The technology to decode our thoughts is getting closer and closer. Neuroscientists at the University of Texas have for the first time decoded data from non-invasive brain scans and used it to reconstruct language and meaning from stories people hear, see, or even imagine.
In a new study published in Nature NeuroscienceAlexander Huth and colleagues have successfully recovered the essence of language and sometimes exact sentences functional magnetic resonance imaging (fMRI) brain images of three participants.

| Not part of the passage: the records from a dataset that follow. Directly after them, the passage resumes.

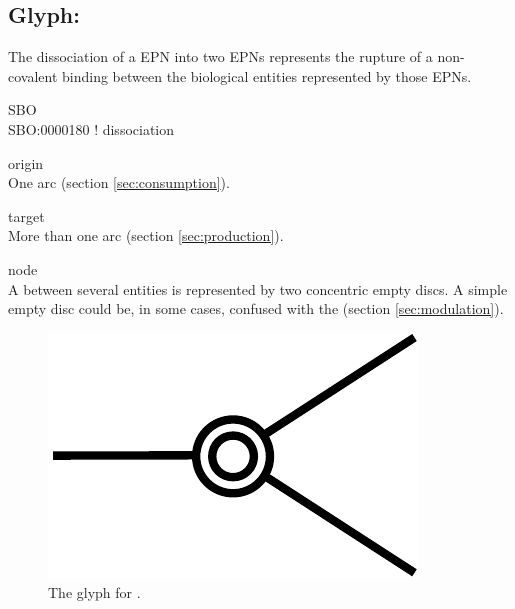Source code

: \subsection{Glyph: }\label{sec:dissociation}

The dissociation of a EPN into two EPNs represents the rupture of a non-covalent binding between the biological entities represented by those EPNs.

\begin{glyphDescription}
 \item[SBO]\mbox{}\\ SBO:0000180 ! dissociation
 \item[origin]\mbox{}\\ One  arc (section \ref{sec:consumption}).
 \item[target]\mbox{}\\  More than one  arc (section \ref{sec:production}).
 \item[node]\mbox{}\\ A  between several entities is represented by two concentric empty discs. A simple empty disc could be, in some cases, confused with the  (section \ref{sec:modulation}).
 \end{glyphDescription}


\begin{figure}[H]
  \centering
  \includegraphics[scale = 0.5]{images/dissociation}
  \caption{The \PD glyph for .}
  \label{fig:dissociation}
\end{figure}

Technology that can create language from brain signals could be immensely helpful for people who can’t talk due to conditions like motor neuron disease. At the same time, it raises concerns about the future privacy of our thoughts.
Language decoding modelsalso called “speech decoders”, aim to use recordings of a person’s brain activity to discover the words they hear, imagine or say.
So far, speech decoders have only been used with data from devices surgically implanted in the brain, which limits their usefulness. Other decoders using non-invasive recordings of brain activity were able to decode single words or short sentences, but not continuous language.
Read more: We’ve been connecting brains to computers for longer than you might expect. These 3 companies are leading the way
The new study used the oxygen level dependent signal in the blood from fMRI scans, which show changes in blood flow and oxygenation levels in different parts of the brain. By focusing on activity patterns in brain regions and networks that process language, the researchers found that their decoder could be trained to continuously reconstruct language (including some specific words and the general meaning of sentences).
Specifically, the decoder took the brain responses of three participants as they listened to stories, generating word sequences that likely triggered those brain responses. These word sequences did a good job of capturing the general gist of the stories, and in some cases contained exact words and phrases.
The researchers also had the participants watch silent movies and make up stories while being scanned. In both cases, the decoder often managed to predict the core of the stories.
For example, one user thought “I don’t have my driver’s license yet”, and the decoder predicted “she hasn’t even started learning to drive yet”.
Further, when participants actively listened to one story while ignoring another story that was playing at the same time, the decoder was able to identify the meaning of the story that was being actively listened to.
How does it work?
The researchers started by having each participant lie in an fMRI scanner and listen to 16 hours of narrated stories while their brain responses were recorded.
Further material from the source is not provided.